AIM OF THE TASK: Report each line of the entries that contains the word "double", copied in full.

RECORDS SHOWN:
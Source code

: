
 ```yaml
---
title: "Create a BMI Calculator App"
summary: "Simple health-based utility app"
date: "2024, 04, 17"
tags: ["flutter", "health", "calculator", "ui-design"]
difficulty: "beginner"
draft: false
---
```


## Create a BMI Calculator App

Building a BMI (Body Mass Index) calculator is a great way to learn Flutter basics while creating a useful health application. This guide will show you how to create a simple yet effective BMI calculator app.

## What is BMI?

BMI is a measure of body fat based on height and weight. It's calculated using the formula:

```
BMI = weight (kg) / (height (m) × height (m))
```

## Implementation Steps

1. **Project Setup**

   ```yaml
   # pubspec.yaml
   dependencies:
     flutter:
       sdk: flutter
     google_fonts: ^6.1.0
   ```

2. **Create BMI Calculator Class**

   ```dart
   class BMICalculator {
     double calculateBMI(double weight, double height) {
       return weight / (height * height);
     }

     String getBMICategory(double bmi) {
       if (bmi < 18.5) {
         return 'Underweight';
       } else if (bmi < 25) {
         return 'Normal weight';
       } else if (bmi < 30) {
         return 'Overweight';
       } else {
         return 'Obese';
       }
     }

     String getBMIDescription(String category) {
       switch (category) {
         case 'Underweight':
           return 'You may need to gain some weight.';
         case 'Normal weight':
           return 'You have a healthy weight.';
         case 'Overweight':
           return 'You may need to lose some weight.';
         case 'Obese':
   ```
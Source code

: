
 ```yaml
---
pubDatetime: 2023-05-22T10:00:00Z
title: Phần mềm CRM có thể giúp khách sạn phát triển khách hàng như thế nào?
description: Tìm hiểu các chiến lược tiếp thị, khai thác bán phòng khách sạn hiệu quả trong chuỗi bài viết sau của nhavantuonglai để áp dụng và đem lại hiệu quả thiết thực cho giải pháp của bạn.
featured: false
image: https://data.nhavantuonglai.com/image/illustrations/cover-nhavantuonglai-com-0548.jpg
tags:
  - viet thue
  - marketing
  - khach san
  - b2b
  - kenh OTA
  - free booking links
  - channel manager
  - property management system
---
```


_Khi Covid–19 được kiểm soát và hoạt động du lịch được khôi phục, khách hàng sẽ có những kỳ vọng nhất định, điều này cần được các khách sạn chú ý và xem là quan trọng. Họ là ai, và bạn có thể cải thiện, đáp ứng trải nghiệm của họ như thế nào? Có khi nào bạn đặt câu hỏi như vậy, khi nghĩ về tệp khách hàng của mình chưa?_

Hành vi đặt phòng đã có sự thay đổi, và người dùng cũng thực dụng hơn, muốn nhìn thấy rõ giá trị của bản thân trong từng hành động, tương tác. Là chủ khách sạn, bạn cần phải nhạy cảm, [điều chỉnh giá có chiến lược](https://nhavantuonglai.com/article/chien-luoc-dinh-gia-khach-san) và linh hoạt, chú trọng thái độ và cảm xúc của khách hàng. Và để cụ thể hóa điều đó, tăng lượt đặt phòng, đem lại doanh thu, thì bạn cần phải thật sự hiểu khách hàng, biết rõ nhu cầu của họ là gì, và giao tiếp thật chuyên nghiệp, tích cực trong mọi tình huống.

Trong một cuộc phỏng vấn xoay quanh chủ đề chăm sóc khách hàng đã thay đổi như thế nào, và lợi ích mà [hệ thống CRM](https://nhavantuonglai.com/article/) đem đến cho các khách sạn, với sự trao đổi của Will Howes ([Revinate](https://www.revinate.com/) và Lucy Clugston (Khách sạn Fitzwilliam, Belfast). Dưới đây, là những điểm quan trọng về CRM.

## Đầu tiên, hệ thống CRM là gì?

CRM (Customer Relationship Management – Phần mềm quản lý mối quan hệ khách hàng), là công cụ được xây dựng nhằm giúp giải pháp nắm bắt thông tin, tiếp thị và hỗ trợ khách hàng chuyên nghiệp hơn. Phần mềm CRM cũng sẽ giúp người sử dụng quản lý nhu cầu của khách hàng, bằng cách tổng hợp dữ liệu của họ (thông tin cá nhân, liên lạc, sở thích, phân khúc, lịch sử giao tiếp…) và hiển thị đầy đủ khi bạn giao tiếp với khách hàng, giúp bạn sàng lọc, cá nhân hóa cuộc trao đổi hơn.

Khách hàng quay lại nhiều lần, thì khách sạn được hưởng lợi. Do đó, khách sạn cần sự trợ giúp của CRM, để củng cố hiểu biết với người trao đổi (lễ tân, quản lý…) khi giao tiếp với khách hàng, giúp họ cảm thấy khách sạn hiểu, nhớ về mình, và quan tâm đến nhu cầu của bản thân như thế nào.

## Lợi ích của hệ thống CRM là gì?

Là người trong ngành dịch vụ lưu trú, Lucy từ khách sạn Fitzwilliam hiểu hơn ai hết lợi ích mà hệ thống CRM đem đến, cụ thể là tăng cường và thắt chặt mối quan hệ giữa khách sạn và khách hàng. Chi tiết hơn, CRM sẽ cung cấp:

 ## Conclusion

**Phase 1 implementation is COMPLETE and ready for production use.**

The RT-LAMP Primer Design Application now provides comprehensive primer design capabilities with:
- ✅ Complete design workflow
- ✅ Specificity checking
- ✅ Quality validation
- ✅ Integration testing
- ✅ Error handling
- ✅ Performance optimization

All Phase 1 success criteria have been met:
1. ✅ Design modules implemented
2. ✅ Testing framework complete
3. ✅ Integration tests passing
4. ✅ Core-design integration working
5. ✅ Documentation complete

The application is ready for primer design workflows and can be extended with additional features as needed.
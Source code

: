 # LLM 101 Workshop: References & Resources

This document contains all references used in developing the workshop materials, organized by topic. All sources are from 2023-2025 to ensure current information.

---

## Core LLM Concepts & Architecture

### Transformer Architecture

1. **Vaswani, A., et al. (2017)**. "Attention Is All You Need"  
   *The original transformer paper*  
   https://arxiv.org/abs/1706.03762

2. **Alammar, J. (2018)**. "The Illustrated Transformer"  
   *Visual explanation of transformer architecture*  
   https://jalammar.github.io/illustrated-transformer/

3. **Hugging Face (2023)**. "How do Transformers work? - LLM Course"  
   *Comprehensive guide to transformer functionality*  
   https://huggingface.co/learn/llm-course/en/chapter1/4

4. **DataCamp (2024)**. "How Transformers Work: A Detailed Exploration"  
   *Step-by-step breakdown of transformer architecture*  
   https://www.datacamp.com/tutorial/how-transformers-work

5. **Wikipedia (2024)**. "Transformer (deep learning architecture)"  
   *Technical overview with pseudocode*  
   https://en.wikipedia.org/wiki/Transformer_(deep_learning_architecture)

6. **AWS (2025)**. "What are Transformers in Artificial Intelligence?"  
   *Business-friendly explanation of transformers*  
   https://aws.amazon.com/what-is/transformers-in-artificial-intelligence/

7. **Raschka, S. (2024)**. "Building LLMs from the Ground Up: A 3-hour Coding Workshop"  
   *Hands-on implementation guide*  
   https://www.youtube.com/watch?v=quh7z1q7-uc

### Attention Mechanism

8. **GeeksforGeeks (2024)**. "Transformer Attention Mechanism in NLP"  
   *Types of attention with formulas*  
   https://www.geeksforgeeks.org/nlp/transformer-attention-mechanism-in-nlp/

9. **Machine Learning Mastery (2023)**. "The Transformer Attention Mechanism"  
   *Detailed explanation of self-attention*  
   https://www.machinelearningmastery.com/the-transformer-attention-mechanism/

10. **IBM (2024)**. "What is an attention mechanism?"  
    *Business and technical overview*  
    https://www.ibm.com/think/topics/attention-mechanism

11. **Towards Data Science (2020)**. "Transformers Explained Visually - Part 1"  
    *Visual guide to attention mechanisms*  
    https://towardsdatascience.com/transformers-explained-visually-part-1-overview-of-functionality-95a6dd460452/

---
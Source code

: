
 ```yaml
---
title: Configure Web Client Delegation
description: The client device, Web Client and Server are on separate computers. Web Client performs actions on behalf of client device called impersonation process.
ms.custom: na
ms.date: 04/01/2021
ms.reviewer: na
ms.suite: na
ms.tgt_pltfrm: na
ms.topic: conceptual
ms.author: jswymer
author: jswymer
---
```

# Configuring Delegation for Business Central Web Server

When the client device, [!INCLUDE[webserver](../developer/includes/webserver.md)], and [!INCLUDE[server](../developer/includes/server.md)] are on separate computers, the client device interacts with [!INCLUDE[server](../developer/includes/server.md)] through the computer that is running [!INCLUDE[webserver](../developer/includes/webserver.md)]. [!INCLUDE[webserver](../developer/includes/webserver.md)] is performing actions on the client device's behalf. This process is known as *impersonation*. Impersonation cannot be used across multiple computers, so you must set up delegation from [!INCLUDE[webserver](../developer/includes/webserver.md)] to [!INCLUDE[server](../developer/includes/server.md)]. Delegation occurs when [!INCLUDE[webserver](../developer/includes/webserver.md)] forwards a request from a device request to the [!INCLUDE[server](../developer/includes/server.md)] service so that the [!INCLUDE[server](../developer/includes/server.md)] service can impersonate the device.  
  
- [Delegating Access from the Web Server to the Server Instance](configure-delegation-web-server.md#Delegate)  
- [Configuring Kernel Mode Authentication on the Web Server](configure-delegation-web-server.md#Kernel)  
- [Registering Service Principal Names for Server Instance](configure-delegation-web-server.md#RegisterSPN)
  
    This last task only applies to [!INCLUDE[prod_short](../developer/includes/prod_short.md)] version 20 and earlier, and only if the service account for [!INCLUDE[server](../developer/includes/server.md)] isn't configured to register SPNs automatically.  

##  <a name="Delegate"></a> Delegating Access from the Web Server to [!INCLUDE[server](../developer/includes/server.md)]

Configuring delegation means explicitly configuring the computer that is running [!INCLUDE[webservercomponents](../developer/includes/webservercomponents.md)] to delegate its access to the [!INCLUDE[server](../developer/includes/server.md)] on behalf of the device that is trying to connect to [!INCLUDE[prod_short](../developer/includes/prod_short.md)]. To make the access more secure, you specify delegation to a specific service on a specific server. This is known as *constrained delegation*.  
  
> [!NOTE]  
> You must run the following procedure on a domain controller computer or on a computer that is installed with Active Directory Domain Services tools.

SOLVED EXERCISE:
     double calculateBMI(double weight, double height) {
     String getBMICategory(double bmi) {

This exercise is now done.